Input data START

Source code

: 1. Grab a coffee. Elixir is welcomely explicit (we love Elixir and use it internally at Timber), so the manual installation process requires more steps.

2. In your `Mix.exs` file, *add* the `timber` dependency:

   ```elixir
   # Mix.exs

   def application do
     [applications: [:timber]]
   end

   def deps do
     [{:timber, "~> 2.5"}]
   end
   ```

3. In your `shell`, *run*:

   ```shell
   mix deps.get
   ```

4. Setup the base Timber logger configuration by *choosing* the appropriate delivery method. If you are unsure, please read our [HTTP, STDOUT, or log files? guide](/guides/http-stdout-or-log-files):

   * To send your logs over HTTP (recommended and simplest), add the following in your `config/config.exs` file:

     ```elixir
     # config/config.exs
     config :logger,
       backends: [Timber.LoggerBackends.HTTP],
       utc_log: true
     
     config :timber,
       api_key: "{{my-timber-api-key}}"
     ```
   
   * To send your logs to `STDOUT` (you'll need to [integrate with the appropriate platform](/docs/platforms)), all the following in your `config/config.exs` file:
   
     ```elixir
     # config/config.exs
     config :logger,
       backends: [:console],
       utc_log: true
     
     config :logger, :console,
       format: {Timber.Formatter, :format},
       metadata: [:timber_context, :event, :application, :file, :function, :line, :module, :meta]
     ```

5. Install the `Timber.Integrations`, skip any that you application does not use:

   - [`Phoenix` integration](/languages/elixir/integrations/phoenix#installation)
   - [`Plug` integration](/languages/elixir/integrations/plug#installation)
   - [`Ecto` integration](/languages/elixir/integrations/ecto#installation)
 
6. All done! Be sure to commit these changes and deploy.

Input data END

Exercise objective
Find and copy each line above holding "installation".

Solution to the problem
: 1. Grab a coffee. Elixir is welcomely explicit (we love Elixir and use it internally at Timber), so the manual installation process requires more steps.
   - [`Phoenix` integration](/languages/elixir/integrations/phoenix#installation)
   - [`Plug` integration](/languages/elixir/integrations/plug#installation)
   - [`Ecto` integration](/languages/elixir/integrations/ecto#installation)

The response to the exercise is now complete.